La sua voce. Ecco un aspetto di lei che mai potrò dimenticare. La sua bellissima, incantevole voce. Quella voce che, nei momenti più difficili, mi ha consolato come una tenera madre che tiene tra le braccia il proprio figlio. Quella voce che, sin dalla prima volta, mi ha regalato un brivido intenso lungo la schiena. Quella voce che mi ha fatto dire: sì, è lei. Quella voce che, alcune volte, mi sembra di risentire mentre dormo, nei miei sogni. Quella voce che non mi lascerà mai andare. 

Quella voce che di nome fa Melissa.

 

...Ma gli occhi di quest'uomo conservano il passato

E adesso vedo i visi di gente sconosciuta 

Che cerca nei sorrisi la libertà perduta

La zingara fortuna che scopre le mie carte

Che legge nella luna quale sarà la sorte

Ma il treno corre forte, si fermerà soltanto

Quando qualcuno, un giorno, mi chiamerà nel vento...

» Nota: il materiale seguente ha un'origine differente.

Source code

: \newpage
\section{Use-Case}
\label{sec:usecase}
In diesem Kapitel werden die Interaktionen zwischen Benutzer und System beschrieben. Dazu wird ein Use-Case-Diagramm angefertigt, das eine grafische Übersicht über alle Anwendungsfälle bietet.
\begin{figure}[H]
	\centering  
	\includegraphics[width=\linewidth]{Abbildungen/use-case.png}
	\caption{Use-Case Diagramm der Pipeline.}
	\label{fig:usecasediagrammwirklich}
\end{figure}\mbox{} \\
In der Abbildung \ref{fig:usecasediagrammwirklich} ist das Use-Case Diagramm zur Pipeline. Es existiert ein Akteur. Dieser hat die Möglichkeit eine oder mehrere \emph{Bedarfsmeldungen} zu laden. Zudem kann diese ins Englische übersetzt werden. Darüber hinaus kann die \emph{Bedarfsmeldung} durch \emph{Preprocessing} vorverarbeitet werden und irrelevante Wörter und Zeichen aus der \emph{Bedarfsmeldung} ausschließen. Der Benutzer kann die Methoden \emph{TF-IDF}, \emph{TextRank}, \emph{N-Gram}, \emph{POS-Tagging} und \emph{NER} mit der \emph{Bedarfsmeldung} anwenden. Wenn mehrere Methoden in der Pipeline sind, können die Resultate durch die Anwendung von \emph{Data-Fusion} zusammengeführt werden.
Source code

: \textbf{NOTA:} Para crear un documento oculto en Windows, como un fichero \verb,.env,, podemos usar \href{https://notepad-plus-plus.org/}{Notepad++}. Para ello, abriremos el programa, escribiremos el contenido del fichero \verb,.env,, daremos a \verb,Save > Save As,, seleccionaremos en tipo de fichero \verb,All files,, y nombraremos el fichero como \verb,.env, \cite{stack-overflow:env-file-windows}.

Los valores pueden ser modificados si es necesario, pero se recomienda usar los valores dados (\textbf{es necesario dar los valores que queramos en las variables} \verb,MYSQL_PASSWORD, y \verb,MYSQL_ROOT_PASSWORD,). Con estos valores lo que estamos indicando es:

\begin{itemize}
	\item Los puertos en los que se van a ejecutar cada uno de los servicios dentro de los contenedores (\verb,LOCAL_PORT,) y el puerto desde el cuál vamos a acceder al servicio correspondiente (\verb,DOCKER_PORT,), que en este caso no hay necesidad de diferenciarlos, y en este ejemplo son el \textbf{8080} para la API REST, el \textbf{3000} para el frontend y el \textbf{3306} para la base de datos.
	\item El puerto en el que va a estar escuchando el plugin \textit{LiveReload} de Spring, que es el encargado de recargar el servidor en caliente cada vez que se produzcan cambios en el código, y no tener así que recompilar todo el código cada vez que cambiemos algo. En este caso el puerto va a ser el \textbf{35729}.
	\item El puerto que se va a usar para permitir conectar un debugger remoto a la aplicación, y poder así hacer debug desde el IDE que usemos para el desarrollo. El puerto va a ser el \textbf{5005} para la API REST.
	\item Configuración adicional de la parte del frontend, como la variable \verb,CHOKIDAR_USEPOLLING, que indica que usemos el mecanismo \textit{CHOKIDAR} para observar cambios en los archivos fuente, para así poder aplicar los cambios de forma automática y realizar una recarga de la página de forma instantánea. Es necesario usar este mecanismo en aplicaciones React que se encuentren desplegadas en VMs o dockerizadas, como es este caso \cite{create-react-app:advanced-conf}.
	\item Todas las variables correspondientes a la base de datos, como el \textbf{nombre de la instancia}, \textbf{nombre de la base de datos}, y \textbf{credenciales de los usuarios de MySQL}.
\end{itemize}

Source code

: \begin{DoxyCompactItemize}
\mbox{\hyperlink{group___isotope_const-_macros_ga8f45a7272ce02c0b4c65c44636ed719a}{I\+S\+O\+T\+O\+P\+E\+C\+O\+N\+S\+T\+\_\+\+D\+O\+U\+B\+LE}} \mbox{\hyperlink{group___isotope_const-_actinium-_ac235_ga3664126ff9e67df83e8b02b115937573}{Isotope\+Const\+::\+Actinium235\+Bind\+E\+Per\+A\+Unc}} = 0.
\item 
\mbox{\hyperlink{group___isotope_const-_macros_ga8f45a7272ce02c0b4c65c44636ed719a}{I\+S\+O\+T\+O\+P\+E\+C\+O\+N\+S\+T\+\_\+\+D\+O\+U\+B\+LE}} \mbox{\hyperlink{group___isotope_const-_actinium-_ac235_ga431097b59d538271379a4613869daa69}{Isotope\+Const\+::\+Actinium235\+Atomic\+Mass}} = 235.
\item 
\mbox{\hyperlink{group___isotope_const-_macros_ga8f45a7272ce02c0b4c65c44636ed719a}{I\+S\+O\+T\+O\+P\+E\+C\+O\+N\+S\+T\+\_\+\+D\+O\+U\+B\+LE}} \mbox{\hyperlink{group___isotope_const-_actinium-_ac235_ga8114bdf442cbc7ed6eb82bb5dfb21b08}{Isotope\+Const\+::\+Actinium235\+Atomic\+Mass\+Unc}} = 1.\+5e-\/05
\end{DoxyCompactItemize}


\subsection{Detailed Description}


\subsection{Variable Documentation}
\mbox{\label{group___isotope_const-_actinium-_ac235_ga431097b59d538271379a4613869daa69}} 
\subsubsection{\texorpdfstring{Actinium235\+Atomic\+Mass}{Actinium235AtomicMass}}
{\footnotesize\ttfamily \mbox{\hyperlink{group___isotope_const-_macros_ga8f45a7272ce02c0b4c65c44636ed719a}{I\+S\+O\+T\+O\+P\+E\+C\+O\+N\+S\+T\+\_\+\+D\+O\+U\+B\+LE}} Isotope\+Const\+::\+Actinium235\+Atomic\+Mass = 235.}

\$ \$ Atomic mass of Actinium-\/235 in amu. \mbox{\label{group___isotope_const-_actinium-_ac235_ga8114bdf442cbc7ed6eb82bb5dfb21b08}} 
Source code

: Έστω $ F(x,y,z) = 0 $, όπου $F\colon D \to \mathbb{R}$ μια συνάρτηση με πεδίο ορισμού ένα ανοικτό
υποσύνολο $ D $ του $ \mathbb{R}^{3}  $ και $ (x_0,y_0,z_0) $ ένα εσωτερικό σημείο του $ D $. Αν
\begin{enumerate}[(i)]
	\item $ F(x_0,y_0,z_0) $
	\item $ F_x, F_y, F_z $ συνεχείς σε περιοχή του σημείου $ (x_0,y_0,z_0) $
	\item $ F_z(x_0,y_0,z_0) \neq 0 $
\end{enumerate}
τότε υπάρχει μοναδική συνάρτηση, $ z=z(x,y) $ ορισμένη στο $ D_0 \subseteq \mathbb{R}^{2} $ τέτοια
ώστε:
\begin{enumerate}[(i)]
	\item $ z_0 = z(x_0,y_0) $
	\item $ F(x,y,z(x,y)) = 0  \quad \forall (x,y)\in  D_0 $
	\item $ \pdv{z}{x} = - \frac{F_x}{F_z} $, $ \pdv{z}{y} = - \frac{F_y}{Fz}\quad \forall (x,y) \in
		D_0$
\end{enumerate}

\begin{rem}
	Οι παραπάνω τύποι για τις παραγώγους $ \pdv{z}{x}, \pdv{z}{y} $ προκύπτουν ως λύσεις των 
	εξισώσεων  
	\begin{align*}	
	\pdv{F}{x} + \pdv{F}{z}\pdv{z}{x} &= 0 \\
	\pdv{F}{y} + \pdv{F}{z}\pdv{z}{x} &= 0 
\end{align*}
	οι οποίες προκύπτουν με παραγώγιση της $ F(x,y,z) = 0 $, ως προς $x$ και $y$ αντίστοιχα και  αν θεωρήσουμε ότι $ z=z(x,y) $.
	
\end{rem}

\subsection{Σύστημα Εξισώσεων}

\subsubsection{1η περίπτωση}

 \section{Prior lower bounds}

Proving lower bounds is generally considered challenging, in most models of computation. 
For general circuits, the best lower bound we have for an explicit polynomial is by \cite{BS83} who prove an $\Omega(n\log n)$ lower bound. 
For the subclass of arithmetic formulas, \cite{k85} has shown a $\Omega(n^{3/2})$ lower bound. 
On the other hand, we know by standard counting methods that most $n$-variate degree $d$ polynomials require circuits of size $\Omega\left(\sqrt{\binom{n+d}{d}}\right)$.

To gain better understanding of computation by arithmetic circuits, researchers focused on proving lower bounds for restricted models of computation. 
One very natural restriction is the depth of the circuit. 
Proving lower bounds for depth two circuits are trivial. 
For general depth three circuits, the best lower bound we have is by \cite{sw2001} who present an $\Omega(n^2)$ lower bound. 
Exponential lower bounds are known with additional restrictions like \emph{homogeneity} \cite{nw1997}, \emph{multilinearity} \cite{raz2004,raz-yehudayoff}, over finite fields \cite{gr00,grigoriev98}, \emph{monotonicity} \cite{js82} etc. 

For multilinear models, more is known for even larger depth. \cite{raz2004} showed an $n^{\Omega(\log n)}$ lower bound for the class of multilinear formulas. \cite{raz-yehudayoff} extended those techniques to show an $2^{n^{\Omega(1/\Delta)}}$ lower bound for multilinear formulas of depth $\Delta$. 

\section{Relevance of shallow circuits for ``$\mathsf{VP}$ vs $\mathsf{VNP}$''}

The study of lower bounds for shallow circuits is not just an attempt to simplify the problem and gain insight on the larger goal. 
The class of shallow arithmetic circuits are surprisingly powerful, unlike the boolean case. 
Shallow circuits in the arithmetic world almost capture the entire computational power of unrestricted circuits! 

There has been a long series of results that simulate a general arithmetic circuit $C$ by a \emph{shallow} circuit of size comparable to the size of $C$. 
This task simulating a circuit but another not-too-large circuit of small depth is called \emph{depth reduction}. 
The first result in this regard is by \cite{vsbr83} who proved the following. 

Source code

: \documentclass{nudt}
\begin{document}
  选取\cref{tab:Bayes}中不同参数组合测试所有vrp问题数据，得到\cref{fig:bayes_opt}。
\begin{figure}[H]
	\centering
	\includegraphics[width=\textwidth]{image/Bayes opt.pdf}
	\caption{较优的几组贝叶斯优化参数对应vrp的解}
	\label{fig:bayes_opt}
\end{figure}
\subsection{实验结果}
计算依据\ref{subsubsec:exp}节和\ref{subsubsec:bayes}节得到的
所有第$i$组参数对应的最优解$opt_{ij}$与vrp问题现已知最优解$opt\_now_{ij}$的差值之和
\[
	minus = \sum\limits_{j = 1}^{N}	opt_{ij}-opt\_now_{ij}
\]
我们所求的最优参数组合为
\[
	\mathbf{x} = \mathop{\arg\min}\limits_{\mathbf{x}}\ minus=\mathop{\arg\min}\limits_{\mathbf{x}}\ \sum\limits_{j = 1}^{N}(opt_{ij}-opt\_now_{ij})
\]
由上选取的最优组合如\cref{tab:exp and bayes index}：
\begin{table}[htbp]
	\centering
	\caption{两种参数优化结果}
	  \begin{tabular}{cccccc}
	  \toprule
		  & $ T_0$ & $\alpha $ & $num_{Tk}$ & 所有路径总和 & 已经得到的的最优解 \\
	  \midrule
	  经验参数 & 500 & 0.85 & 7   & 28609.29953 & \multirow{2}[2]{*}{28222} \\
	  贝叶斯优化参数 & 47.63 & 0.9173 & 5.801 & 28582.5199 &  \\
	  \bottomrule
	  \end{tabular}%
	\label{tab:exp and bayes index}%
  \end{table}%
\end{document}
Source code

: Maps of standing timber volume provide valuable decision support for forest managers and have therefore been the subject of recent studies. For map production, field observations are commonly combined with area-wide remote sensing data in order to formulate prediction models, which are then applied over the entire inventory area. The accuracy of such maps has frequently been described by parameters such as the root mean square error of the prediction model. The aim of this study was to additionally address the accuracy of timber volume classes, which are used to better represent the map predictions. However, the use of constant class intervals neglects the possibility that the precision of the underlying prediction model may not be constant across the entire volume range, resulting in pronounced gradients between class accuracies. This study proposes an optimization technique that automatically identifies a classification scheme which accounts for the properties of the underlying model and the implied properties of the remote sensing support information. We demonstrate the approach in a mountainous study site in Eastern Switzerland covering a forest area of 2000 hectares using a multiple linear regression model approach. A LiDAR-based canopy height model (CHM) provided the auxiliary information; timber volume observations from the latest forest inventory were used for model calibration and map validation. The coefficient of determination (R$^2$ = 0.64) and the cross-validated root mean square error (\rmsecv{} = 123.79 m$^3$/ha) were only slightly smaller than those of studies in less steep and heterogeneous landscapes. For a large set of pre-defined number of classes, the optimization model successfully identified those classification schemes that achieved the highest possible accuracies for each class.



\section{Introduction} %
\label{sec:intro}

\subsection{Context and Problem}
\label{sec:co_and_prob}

Fu proprio un refolo di vento a scompigliarmi i capelli, quando aprii il finestrino del treno. E il mio sguardo, intriso di quel passato che non avevo ancora ricostruito del tutto nella mia mente, non manifestava altro che il desiderio di rivivere quello che, oramai, non era che un lontano, benché vivido, ricordo. Mi coprii di nuovo gli occhi, che sentivo bruciare come non mai. Volevo soltanto arrivare a destinazione, e se fossi morto proprio là... non sarebbe cambiato proprio niente. Perché io ero morto dentro sei anni prima. Da quella maledetta sera, si era fatto spazio un nuovo Malcom Stone. 

Un Malcom che odiavo, e che avevo sempre odiato. Con tutte le mie forze.